Daniel Danis à Malakoff

Publié le par christophe bouquerel





Ce stage de trois jours (23-24-25 octobre 09) organisé par le Théâtre 71 fut une belle rencontre.
Daniel Danis est un type d’une quarantaine d’années, au corps mince mais tonique de danseur, de pratiquant d’un art martial ou d’adepte du yoga. Des traits réguliers, une chevelure frisée dans laquelle il passe souvent sa main (ce qui lui reste de « joli » ou de maniéré?). Des lunettes, plus larges et plus rondes que celles d’un régisseur brechtien ; peut-être des lunettes de poète, qui dilatent son regard sur le monde ? Une personnalité très simple, chaleureuse et conviviale. Aucune prétention. Pas du tout Parisien, tout à fait Canadien ? Il discute volontiers, plaisante, aime le bon vin : il nous a d’ailleurs déclaré que le seul moyen d’obtenir de lui une pause, et pas une « pausette », était de lui proposer de boire un petit coup ensemble.



Malgré cette simplicité d’abord, sa pensée est profonde et singulière. Il mène depuis son enfance une expérience de vie, qui passe aujourd’hui par la pratique artistique mais aurait pu en d’autres temps et d’autres lieux s’exprimer de manière différente : chasseur indien parcourant les bois, chaman, prêtre. Il tente de se situer au point de jonction entre les trois niveaux d’expérience du monde : la réalité concrète (où l’on agit et subit), le rêve (où l’on reçoit), l’imagination artistique (où l’on projette). Il habite presqu’en permanence depuis son enfance le monde des rêves. En plein milieu d’un échange d’idées, il se met à nous en raconter plusieurs qui le renseignent sur le point où il en est de sa recherche artistique. Par exemple, celui-ci, récent et rassérénant dans cette période où il tente de «changer d’écriture" : il gravit péniblement une haute montagne au sommet de laquelle il rencontre une jeune femme; celle-ci lui adresse des paroles d’amour. Or, cette présence féminine, il sait dans le rêve que c’est lui, une « femme-lui » chargée de l’encourager et de le rassurer. Ou cet autre plus ancien qui l’a aidé à écrire l’un de ses premiers textes : il contemplait longuement un brin d’herbe dans une prairie couverte de neige, et le vent de la nuit passant sur le brin d’herbe lui permettait d’entendre la voix de son grand-père : un fermier qui savait des choses que lui a oubliées sur la nature.

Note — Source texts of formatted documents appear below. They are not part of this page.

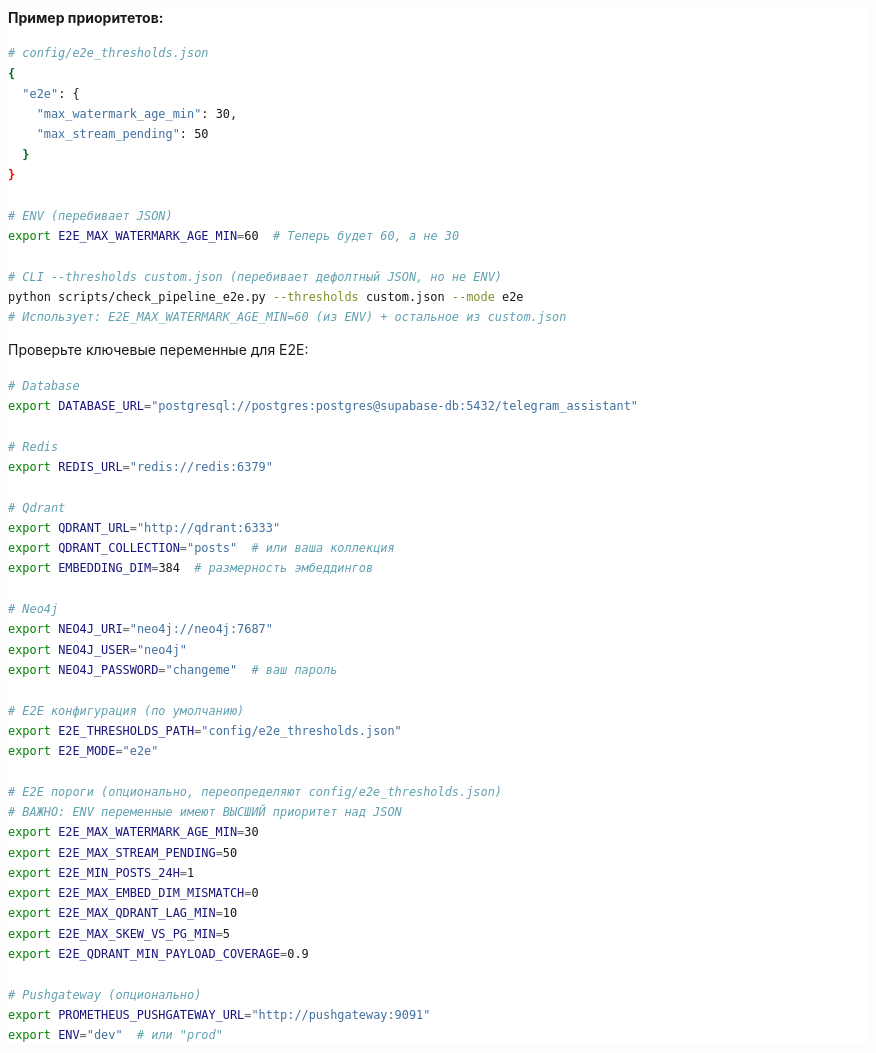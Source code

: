 **Пример приоритетов:**

```bash
# config/e2e_thresholds.json
{
  "e2e": {
    "max_watermark_age_min": 30,
    "max_stream_pending": 50
  }
}

# ENV (перебивает JSON)
export E2E_MAX_WATERMARK_AGE_MIN=60  # Теперь будет 60, а не 30

# CLI --thresholds custom.json (перебивает дефолтный JSON, но не ENV)
python scripts/check_pipeline_e2e.py --thresholds custom.json --mode e2e
# Использует: E2E_MAX_WATERMARK_AGE_MIN=60 (из ENV) + остальное из custom.json
```

Проверьте ключевые переменные для E2E:

```bash
# Database
export DATABASE_URL="postgresql://postgres:postgres@supabase-db:5432/telegram_assistant"

# Redis
export REDIS_URL="redis://redis:6379"

# Qdrant
export QDRANT_URL="http://qdrant:6333"
export QDRANT_COLLECTION="posts"  # или ваша коллекция
export EMBEDDING_DIM=384  # размерность эмбеддингов

# Neo4j
export NEO4J_URI="neo4j://neo4j:7687"
export NEO4J_USER="neo4j"
export NEO4J_PASSWORD="changeme"  # ваш пароль

# E2E конфигурация (по умолчанию)
export E2E_THRESHOLDS_PATH="config/e2e_thresholds.json"
export E2E_MODE="e2e"

# E2E пороги (опционально, переопределяют config/e2e_thresholds.json)
# ВАЖНО: ENV переменные имеют ВЫСШИЙ приоритет над JSON
export E2E_MAX_WATERMARK_AGE_MIN=30
export E2E_MAX_STREAM_PENDING=50
export E2E_MIN_POSTS_24H=1
export E2E_MAX_EMBED_DIM_MISMATCH=0
export E2E_MAX_QDRANT_LAG_MIN=10
export E2E_MAX_SKEW_VS_PG_MIN=5
export E2E_QDRANT_MIN_PAYLOAD_COVERAGE=0.9

# Pushgateway (опционально)
export PROMETHEUS_PUSHGATEWAY_URL="http://pushgateway:9091"
export ENV="dev"  # или "prod"
```
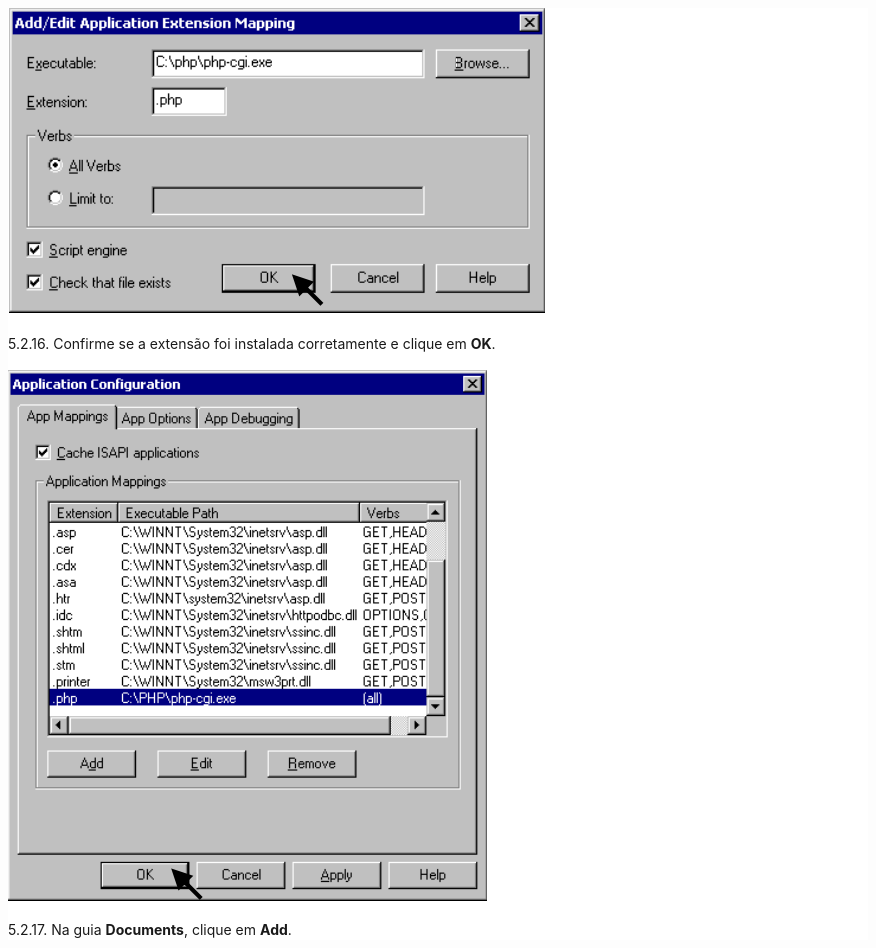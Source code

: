 ![](../images/imagem3/img37.png) 

5.2.16. Confirme se a extensão foi instalada corretamente e clique em **OK**.

![](../images/imagem3/img38.png) 

5.2.17. Na guia **Documents**, clique em **Add**.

Il est persuadé que chacun de nous a plusieurs corps, qui nous permettent d’appréhender les différents niveaux de réalité. La «porosité» (c’est l’un de ses mots préférés) entre ces différents corps et ces différents niveaux, est ce qui l’intéresse dans l’art, c’est à dire dans les différentes expériences «concrètes» (autre mot préféré) que l’on peut faire de l’imaginaire.

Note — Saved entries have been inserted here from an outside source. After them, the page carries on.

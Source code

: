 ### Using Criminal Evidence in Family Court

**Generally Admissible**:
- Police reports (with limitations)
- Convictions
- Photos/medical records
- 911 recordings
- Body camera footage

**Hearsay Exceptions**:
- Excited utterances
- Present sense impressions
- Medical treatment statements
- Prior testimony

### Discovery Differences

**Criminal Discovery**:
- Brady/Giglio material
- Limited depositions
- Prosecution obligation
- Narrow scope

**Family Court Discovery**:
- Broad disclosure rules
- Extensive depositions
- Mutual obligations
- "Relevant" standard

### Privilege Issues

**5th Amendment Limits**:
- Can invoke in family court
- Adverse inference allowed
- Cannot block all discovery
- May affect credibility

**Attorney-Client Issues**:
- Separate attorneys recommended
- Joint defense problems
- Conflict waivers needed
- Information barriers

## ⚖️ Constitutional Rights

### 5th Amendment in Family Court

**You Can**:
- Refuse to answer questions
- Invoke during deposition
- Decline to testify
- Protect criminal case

Ceci se retrouve dans sa pratique de l’écriture : pour nous expliquer comment il procède, il nous conte une anecdote déconcertante. Avant d’écrire Yukie, sa nouvelle pièce, dont il savait qu’elle devait se passer au Japon, il lui fallut pendant plusieurs mois « invoquer une jeune Japonaise dans son corps». Il finit par y parvenir : «je savais sa taille, combien elle mesurait en moi, et même mon visage a fini par se transformer» (ici, il esquisse le geste de s’étirer les pommettes et de s’allonger les paupières). «Alors seulement j’ai pu commencer à écrire.» Vous imaginez nos têtes stupéfaites de Français voltairiens à entendre ce poète nous raconter sa manière d’écrire du théâtre ? Ensuite, il théorise : l’écriture, pour lui, n’est pas d’abord une projection, mais une incorporation ; il lui faut d’abord «incorporer» le corps du personnage avant de pouvoir se projeter vers la scène à raconter qu’il voit en quelque sorte de l’intérieur. «Par exemple, s’exclame-t-il, dans Kiwi, lorsque j’écris la scène où l’on coupe du poisson, je suis «Patate» en train de couper du poisson ! Ce n’est pas moi qui vais vers les choses mais les choses qui me traversent.»

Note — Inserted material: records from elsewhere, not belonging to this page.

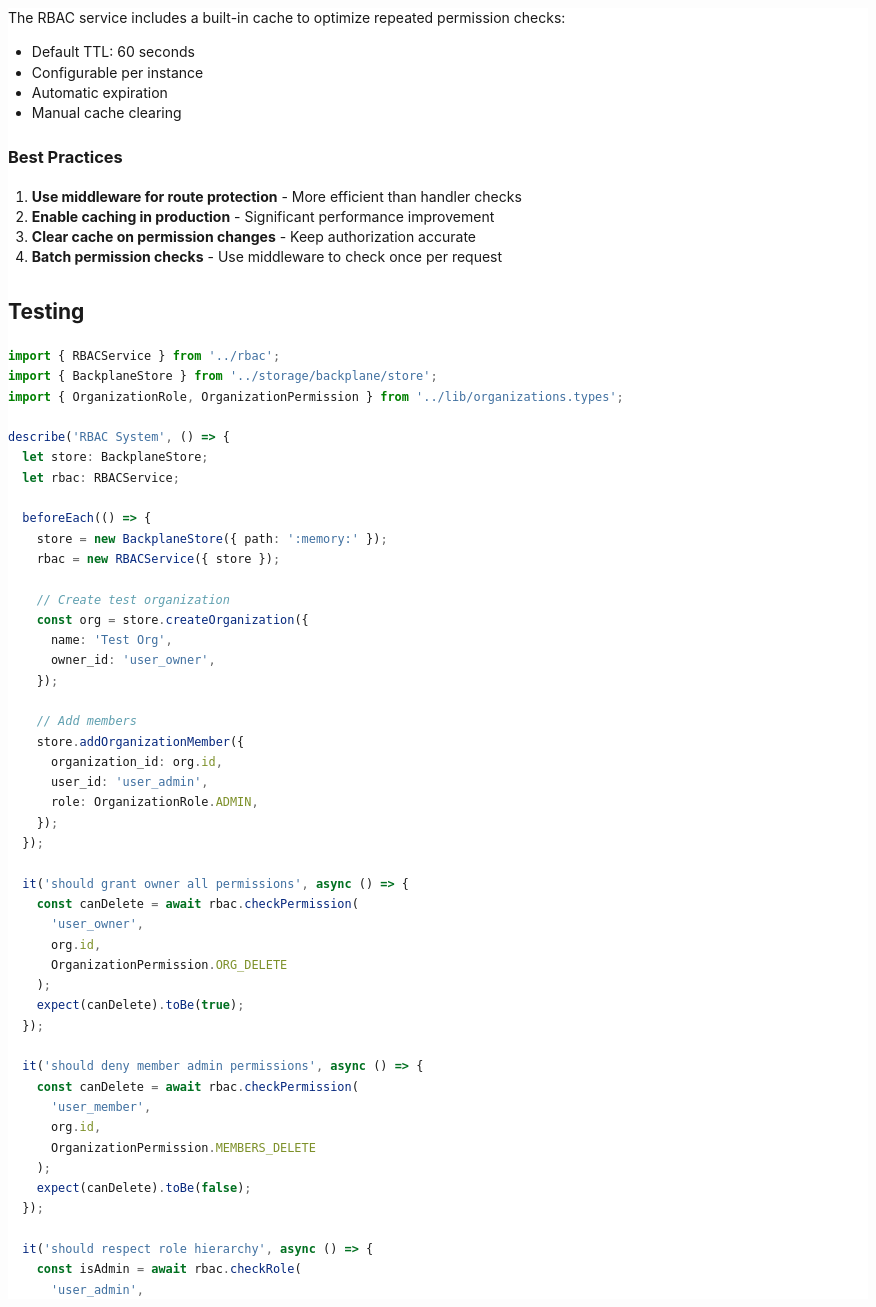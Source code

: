 The RBAC service includes a built-in cache to optimize repeated permission checks:

- Default TTL: 60 seconds
- Configurable per instance
- Automatic expiration
- Manual cache clearing

### Best Practices

1. **Use middleware for route protection** - More efficient than handler checks
2. **Enable caching in production** - Significant performance improvement
3. **Clear cache on permission changes** - Keep authorization accurate
4. **Batch permission checks** - Use middleware to check once per request

## Testing

```typescript
import { RBACService } from '../rbac';
import { BackplaneStore } from '../storage/backplane/store';
import { OrganizationRole, OrganizationPermission } from '../lib/organizations.types';

describe('RBAC System', () => {
  let store: BackplaneStore;
  let rbac: RBACService;

  beforeEach(() => {
    store = new BackplaneStore({ path: ':memory:' });
    rbac = new RBACService({ store });

    // Create test organization
    const org = store.createOrganization({
      name: 'Test Org',
      owner_id: 'user_owner',
    });

    // Add members
    store.addOrganizationMember({
      organization_id: org.id,
      user_id: 'user_admin',
      role: OrganizationRole.ADMIN,
    });
  });

  it('should grant owner all permissions', async () => {
    const canDelete = await rbac.checkPermission(
      'user_owner',
      org.id,
      OrganizationPermission.ORG_DELETE
    );
    expect(canDelete).toBe(true);
  });

  it('should deny member admin permissions', async () => {
    const canDelete = await rbac.checkPermission(
      'user_member',
      org.id,
      OrganizationPermission.MEMBERS_DELETE
    );
    expect(canDelete).toBe(false);
  });

  it('should respect role hierarchy', async () => {
    const isAdmin = await rbac.checkRole(
      'user_admin',
```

Il essaie d’être réceptif. Etre ouvert, pendant les quelques années qu’il doit passer sur terre, sans savoir ni s’il a existé avant ni s’il existera après (il ne le sait pas, et se fiche de le savoir), être ouvert à toutes les énergies qui parcourent le monde. C'est pourquoi, au bout de quelques années d’écriture, il ressentit le besoin de dépasser cette expérience solitaire, de quitter ce qu’il appelle «l’écriture à la table» pour aborder l’écriture du plateau, faire l’expérience de la mise en scène, qu’il définirait peut-être comme l’expérimentation à plusieurs du concret des images dont il s’est laissé traverser.
S. à qui je raconte cette étonnante conversation me cite une note de Yourcenar à propos des Mémoires d’Hadrien (tirée peut-être des Carnets consacrés à l’écriture de ce roman?) Yourcenar ne put se lancer dans l’écriture qu’à partir du moment où elle réussit à entendre la voix lointaine de l’empereur romain, où elle l’entendit résonner à l’intérieur d’elle; elle emploie alors le même mot que Danis : « incorporation ». Cette remarque me frappe d’autant plus que, si quelqu’un me paraît différent de Danis, c’est bien Yourcenar, cette Européenne à la formation classique et au style si intensément tenu. Pourtant une même expérience de la création ?
Danis nous fait entendre là un discours étrange, décalé, très différent de celui centré sur le théâtre ou sur la politique que j’entend habituellement dans ce foyer du Théâtre 71 (en écrivant ces mots, j’imagine, je ne sais pourquoi, le sourire sardonique de Benoit Lambert, le prochain metteur en scène qui viendra y faire un stage à propos de We are l’Europe ). Discours spirituel (mais non religieux), discours de la présence sacrée du monde, dans lequel passent des Indiens à la course silencieuse, des moines bouddhistes en lévitation et l’ombre de Jung (plutôt que celle Freud). Discours qui fait résonner en moi certaines conversations avec Denis Marquet, l’auteur de Colère  et de La planète des fous, ou certaines images de Misérable Miracle, le spectacle qu’avait monté l’année dernière Bruno Boulzaguet sur les textes de Michaux consacrés à son expérience de la mescaline.
Bref, parole de poète.

Et ce qui est passionnant avec Danis, c’est que sa pratique du théâtre, telle que nous avons pu l’effleurer pendant ces trois jours, est en adéquation avec sa parole. Comme elle est à la fois étrange et concrète, il nous a emmené l’air de rien dans des directions étranges et concrètes…
(à suivre)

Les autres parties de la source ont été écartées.